A secure platform with total data control. By implementing security best practices and procedures, we ensure the confidentiality, integrity and availability of our company and customer data.
Hopsworks' unique multi-tenant project model enables sensitive data to be stored in a shared cluster, while still providing fine-grained sharing capabilities for ML assets across project boundaries.
All data at rest is encrypted to prevent any unauthorized access and prevent data breaches. Our entire platform is also continuously monitored by dedicated, highly trained experienced Hopsworks staff.
Service-to-service communications employ industry standard encryption protocols to secure the transport layer such as HTTPs, RPC over TLS.
Security requirements are gathered during designing of new features and continuously evaluated during the development phase. Every patch is scanned against known vulnerabilities using the OWASP framework.
Hopsworks platform is continuously tested using unit and integration tests. We trust our engineers but we try to eliminate human error by using CI/CD pipelines for testing and deployment of new software. Key metrics of the platform are monitored throughout testing and deployment to ensure product quality and integrity.
Hopsworks is periodically evaluated by external certified security professionals. Any findings are fed back to project management and incorporated into the planning phase.

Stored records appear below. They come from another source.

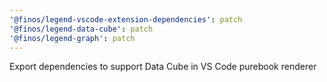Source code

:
 ```yaml
---
'@finos/legend-vscode-extension-dependencies': patch
'@finos/legend-data-cube': patch
'@finos/legend-graph': patch
---
```


Export dependencies to support Data Cube in VS Code purebook renderer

We have designed deployment patterns and best practices to make sure individual component failures do not impact the availability of the Hopsworks cluster.
Configuration policies and best practices are implemented to make sure you have a fresh copy of the data and metadata in case of necessity. There are also established procedures and best practices to restore a previous backup if needed.
Contact Hopsworks administration for compliance certificates.
Hopsworks is certified according to the ISO 27001 framework. ISO 27001 is a globally recognized standard that specifies requirements for establishing, implementing, maintaining, and continually improving an information security management system.
Hopsworks is certified according to the SOC2 framework. SOC 2 is a globally recognized standard and the report is based on the Trust Services Criteria (TSC), which are a set of principles developed to evaluate the security, availability, processing integrity, confidentiality, and privacy of a service organization's systems and processes.
Hopsworks prioritizes data privacy and security, ensuring full compliance with GDPR regulations. Our platform empowers organizations to implement data governance policies, monitor data usage, and enforce data protection measures, thereby safeguarding user privacy and maintaining regulatory compliance at all times.